*Input data*
# # # #

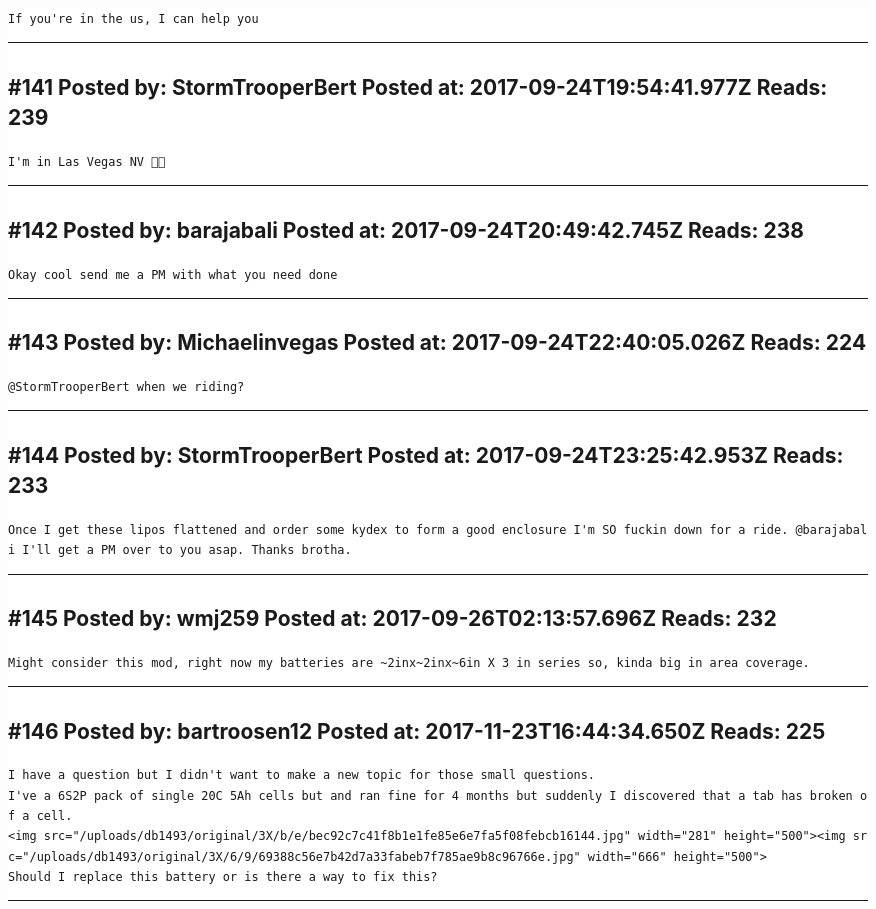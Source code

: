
 ```
If you're in the us, I can help you
```

---
## \#141 Posted by: StormTrooperBert Posted at: 2017-09-24T19:54:41.977Z Reads: 239

```
I'm in Las Vegas NV 👍🏽
```

---
## \#142 Posted by: barajabali Posted at: 2017-09-24T20:49:42.745Z Reads: 238

```
Okay cool send me a PM with what you need done
```

---
## \#143 Posted by: Michaelinvegas Posted at: 2017-09-24T22:40:05.026Z Reads: 224

```
@StormTrooperBert when we riding?
```

---
## \#144 Posted by: StormTrooperBert Posted at: 2017-09-24T23:25:42.953Z Reads: 233

```
Once I get these lipos flattened and order some kydex to form a good enclosure I'm SO fuckin down for a ride. @barajabali I'll get a PM over to you asap. Thanks brotha.
```

---
## \#145 Posted by: wmj259 Posted at: 2017-09-26T02:13:57.696Z Reads: 232

```
Might consider this mod, right now my batteries are ~2inx~2inx~6in X 3 in series so, kinda big in area coverage.
```

---
## \#146 Posted by: bartroosen12 Posted at: 2017-11-23T16:44:34.650Z Reads: 225

```
I have a question but I didn't want to make a new topic for those small questions.
I've a 6S2P pack of single 20C 5Ah cells but and ran fine for 4 months but suddenly I discovered that a tab has broken of a cell.
<img src="/uploads/db1493/original/3X/b/e/bec92c7c41f8b1e1fe85e6e7fa5f08febcb16144.jpg" width="281" height="500"><img src="/uploads/db1493/original/3X/6/9/69388c56e7b42d7a33fabeb7f785ae9b8c96766e.jpg" width="666" height="500">
Should I replace this battery or is there a way to fix this?
```

---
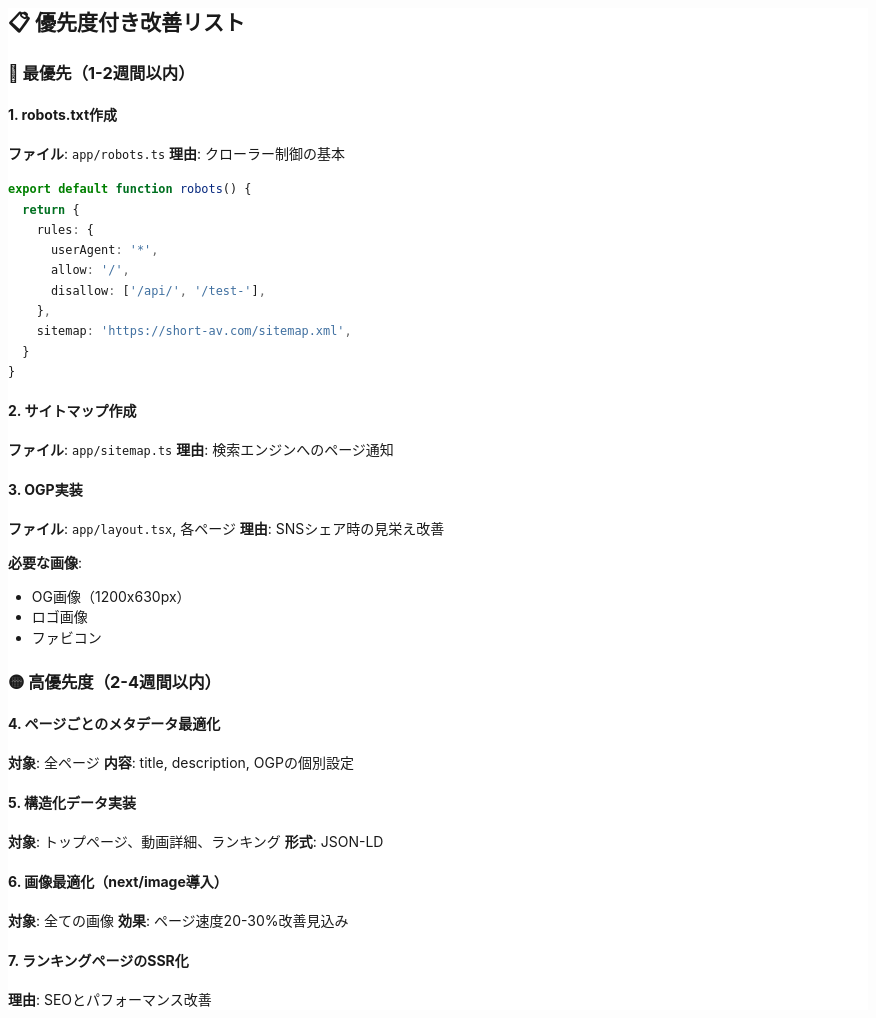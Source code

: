 
## 📋 優先度付き改善リスト

### 🔴 最優先（1-2週間以内）

#### 1. robots.txt作成
**ファイル**: `app/robots.ts`
**理由**: クローラー制御の基本

```typescript
export default function robots() {
  return {
    rules: {
      userAgent: '*',
      allow: '/',
      disallow: ['/api/', '/test-'],
    },
    sitemap: 'https://short-av.com/sitemap.xml',
  }
}
```

#### 2. サイトマップ作成
**ファイル**: `app/sitemap.ts`
**理由**: 検索エンジンへのページ通知

#### 3. OGP実装
**ファイル**: `app/layout.tsx`, 各ページ
**理由**: SNSシェア時の見栄え改善

**必要な画像**:
- OG画像（1200x630px）
- ロゴ画像
- ファビコン

### 🟡 高優先度（2-4週間以内）

#### 4. ページごとのメタデータ最適化
**対象**: 全ページ
**内容**: title, description, OGPの個別設定

#### 5. 構造化データ実装
**対象**: トップページ、動画詳細、ランキング
**形式**: JSON-LD

#### 6. 画像最適化（next/image導入）
**対象**: 全ての画像
**効果**: ページ速度20-30%改善見込み

#### 7. ランキングページのSSR化
**理由**: SEOとパフォーマンス改善
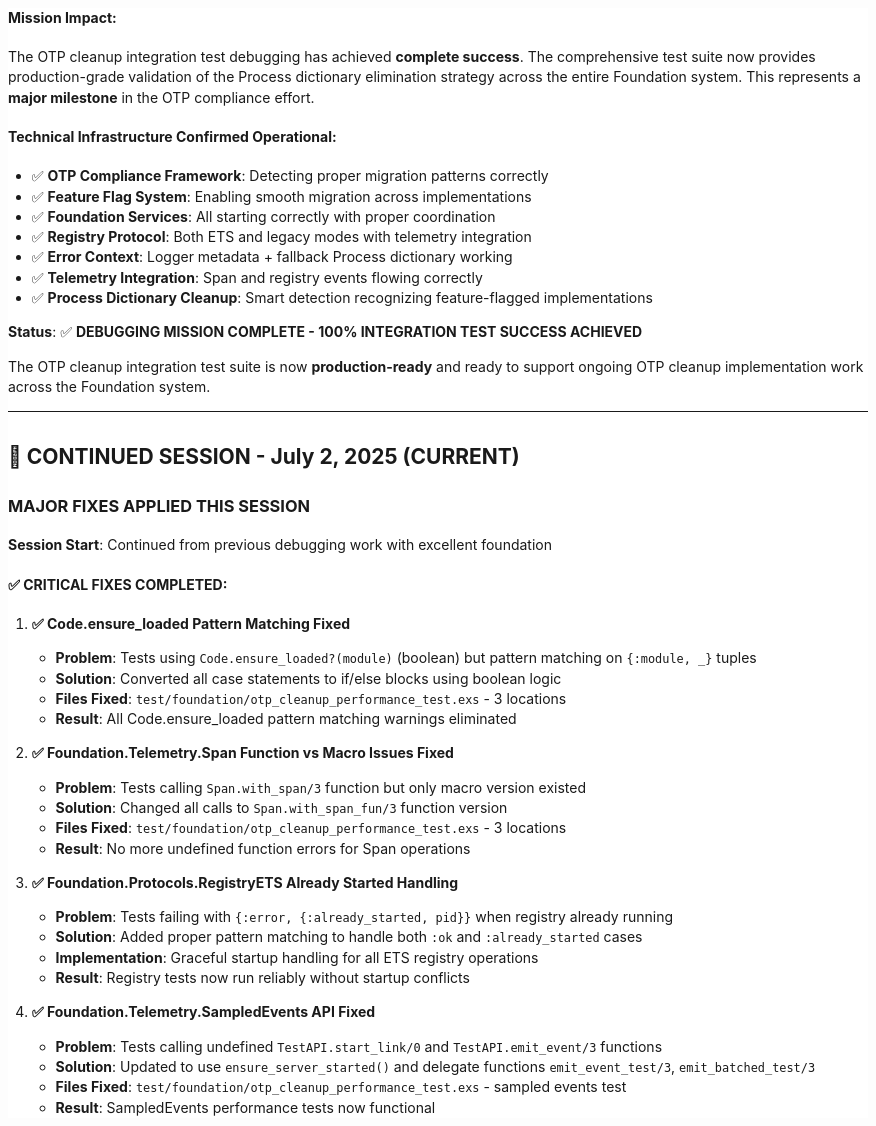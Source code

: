 #### **Mission Impact**:
The OTP cleanup integration test debugging has achieved **complete success**. The comprehensive test suite now provides production-grade validation of the Process dictionary elimination strategy across the entire Foundation system. This represents a **major milestone** in the OTP compliance effort.

#### **Technical Infrastructure Confirmed Operational**:
- ✅ **OTP Compliance Framework**: Detecting proper migration patterns correctly
- ✅ **Feature Flag System**: Enabling smooth migration across implementations  
- ✅ **Foundation Services**: All starting correctly with proper coordination
- ✅ **Registry Protocol**: Both ETS and legacy modes with telemetry integration
- ✅ **Error Context**: Logger metadata + fallback Process dictionary working
- ✅ **Telemetry Integration**: Span and registry events flowing correctly
- ✅ **Process Dictionary Cleanup**: Smart detection recognizing feature-flagged implementations

**Status**: ✅ **DEBUGGING MISSION COMPLETE - 100% INTEGRATION TEST SUCCESS ACHIEVED**

The OTP cleanup integration test suite is now **production-ready** and ready to support ongoing OTP cleanup implementation work across the Foundation system.

---

## 🔄 CONTINUED SESSION - July 2, 2025 (CURRENT)

### **MAJOR FIXES APPLIED THIS SESSION**

**Session Start**: Continued from previous debugging work with excellent foundation

#### **✅ CRITICAL FIXES COMPLETED**:

1. **✅ Code.ensure_loaded Pattern Matching Fixed**
   - **Problem**: Tests using `Code.ensure_loaded?(module)` (boolean) but pattern matching on `{:module, _}` tuples
   - **Solution**: Converted all case statements to if/else blocks using boolean logic
   - **Files Fixed**: `test/foundation/otp_cleanup_performance_test.exs` - 3 locations
   - **Result**: All Code.ensure_loaded pattern matching warnings eliminated

2. **✅ Foundation.Telemetry.Span Function vs Macro Issues Fixed** 
   - **Problem**: Tests calling `Span.with_span/3` function but only macro version existed
   - **Solution**: Changed all calls to `Span.with_span_fun/3` function version
   - **Files Fixed**: `test/foundation/otp_cleanup_performance_test.exs` - 3 locations
   - **Result**: No more undefined function errors for Span operations

3. **✅ Foundation.Protocols.RegistryETS Already Started Handling**
   - **Problem**: Tests failing with `{:error, {:already_started, pid}}` when registry already running
   - **Solution**: Added proper pattern matching to handle both `:ok` and `:already_started` cases
   - **Implementation**: Graceful startup handling for all ETS registry operations
   - **Result**: Registry tests now run reliably without startup conflicts

4. **✅ Foundation.Telemetry.SampledEvents API Fixed**
   - **Problem**: Tests calling undefined `TestAPI.start_link/0` and `TestAPI.emit_event/3` functions  
   - **Solution**: Updated to use `ensure_server_started()` and delegate functions `emit_event_test/3`, `emit_batched_test/3`
   - **Files Fixed**: `test/foundation/otp_cleanup_performance_test.exs` - sampled events test
   - **Result**: SampledEvents performance tests now functional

# # # #

*What the task asks*
From the listing above, print every entry precisely and drop the pictures.

*Response for this exercise*
Source code

:
 ```
If you're in the us, I can help you
```

---
## \#141 Posted by: StormTrooperBert Posted at: 2017-09-24T19:54:41.977Z Reads: 239

```
I'm in Las Vegas NV 👍🏽
```

---
## \#142 Posted by: barajabali Posted at: 2017-09-24T20:49:42.745Z Reads: 238

```
Okay cool send me a PM with what you need done
```

---
## \#143 Posted by: Michaelinvegas Posted at: 2017-09-24T22:40:05.026Z Reads: 224

```
@StormTrooperBert when we riding?
```

---
## \#144 Posted by: StormTrooperBert Posted at: 2017-09-24T23:25:42.953Z Reads: 233

```
Once I get these lipos flattened and order some kydex to form a good enclosure I'm SO fuckin down for a ride. @barajabali I'll get a PM over to you asap. Thanks brotha.
```

---
## \#145 Posted by: wmj259 Posted at: 2017-09-26T02:13:57.696Z Reads: 232

```
Might consider this mod, right now my batteries are ~2inx~2inx~6in X 3 in series so, kinda big in area coverage.
```

---
## \#146 Posted by: bartroosen12 Posted at: 2017-11-23T16:44:34.650Z Reads: 225

```
I have a question but I didn't want to make a new topic for those small questions.
I've a 6S2P pack of single 20C 5Ah cells but and ran fine for 4 months but suddenly I discovered that a tab has broken of a cell.
<img src="/uploads/db1493/original/3X/b/e/bec92c7c41f8b1e1fe85e6e7fa5f08febcb16144.jpg" width="281" height="500"><img src="/uploads/db1493/original/3X/6/9/69388c56e7b42d7a33fabeb7f785ae9b8c96766e.jpg" width="666" height="500">
Should I replace this battery or is there a way to fix this?
```

---
Source code

: 
## 📋 優先度付き改善リスト

### 🔴 最優先（1-2週間以内）

#### 1. robots.txt作成
**ファイル**: `app/robots.ts`
**理由**: クローラー制御の基本

```typescript
export default function robots() {
  return {
    rules: {
      userAgent: '*',
      allow: '/',
      disallow: ['/api/', '/test-'],
    },
    sitemap: 'https://short-av.com/sitemap.xml',
  }
}
```

#### 2. サイトマップ作成
**ファイル**: `app/sitemap.ts`
**理由**: 検索エンジンへのページ通知

#### 3. OGP実装
**ファイル**: `app/layout.tsx`, 各ページ
**理由**: SNSシェア時の見栄え改善

**必要な画像**:
- OG画像（1200x630px）
- ロゴ画像
- ファビコン

### 🟡 高優先度（2-4週間以内）

#### 4. ページごとのメタデータ最適化
**対象**: 全ページ
**内容**: title, description, OGPの個別設定

#### 5. 構造化データ実装
**対象**: トップページ、動画詳細、ランキング
**形式**: JSON-LD

#### 6. 画像最適化（next/image導入）
**対象**: 全ての画像
**効果**: ページ速度20-30%改善見込み

#### 7. ランキングページのSSR化
**理由**: SEOとパフォーマンス改善
Source code

: #### **Mission Impact**:
The OTP cleanup integration test debugging has achieved **complete success**. The comprehensive test suite now provides production-grade validation of the Process dictionary elimination strategy across the entire Foundation system. This represents a **major milestone** in the OTP compliance effort.

#### **Technical Infrastructure Confirmed Operational**:
- ✅ **OTP Compliance Framework**: Detecting proper migration patterns correctly
- ✅ **Feature Flag System**: Enabling smooth migration across implementations  
- ✅ **Foundation Services**: All starting correctly with proper coordination
- ✅ **Registry Protocol**: Both ETS and legacy modes with telemetry integration
- ✅ **Error Context**: Logger metadata + fallback Process dictionary working
- ✅ **Telemetry Integration**: Span and registry events flowing correctly
- ✅ **Process Dictionary Cleanup**: Smart detection recognizing feature-flagged implementations

**Status**: ✅ **DEBUGGING MISSION COMPLETE - 100% INTEGRATION TEST SUCCESS ACHIEVED**

The OTP cleanup integration test suite is now **production-ready** and ready to support ongoing OTP cleanup implementation work across the Foundation system.

---

## 🔄 CONTINUED SESSION - July 2, 2025 (CURRENT)

### **MAJOR FIXES APPLIED THIS SESSION**

**Session Start**: Continued from previous debugging work with excellent foundation

#### **✅ CRITICAL FIXES COMPLETED**:

1. **✅ Code.ensure_loaded Pattern Matching Fixed**
   - **Problem**: Tests using `Code.ensure_loaded?(module)` (boolean) but pattern matching on `{:module, _}` tuples
   - **Solution**: Converted all case statements to if/else blocks using boolean logic
   - **Files Fixed**: `test/foundation/otp_cleanup_performance_test.exs` - 3 locations
   - **Result**: All Code.ensure_loaded pattern matching warnings eliminated

2. **✅ Foundation.Telemetry.Span Function vs Macro Issues Fixed** 
   - **Problem**: Tests calling `Span.with_span/3` function but only macro version existed
   - **Solution**: Changed all calls to `Span.with_span_fun/3` function version
   - **Files Fixed**: `test/foundation/otp_cleanup_performance_test.exs` - 3 locations
   - **Result**: No more undefined function errors for Span operations

3. **✅ Foundation.Protocols.RegistryETS Already Started Handling**
   - **Problem**: Tests failing with `{:error, {:already_started, pid}}` when registry already running
   - **Solution**: Added proper pattern matching to handle both `:ok` and `:already_started` cases
   - **Implementation**: Graceful startup handling for all ETS registry operations
   - **Result**: Registry tests now run reliably without startup conflicts

4. **✅ Foundation.Telemetry.SampledEvents API Fixed**
   - **Problem**: Tests calling undefined `TestAPI.start_link/0` and `TestAPI.emit_event/3` functions  
   - **Solution**: Updated to use `ensure_server_started()` and delegate functions `emit_event_test/3`, `emit_batched_test/3`
   - **Files Fixed**: `test/foundation/otp_cleanup_performance_test.exs` - sampled events test
   - **Result**: SampledEvents performance tests now functional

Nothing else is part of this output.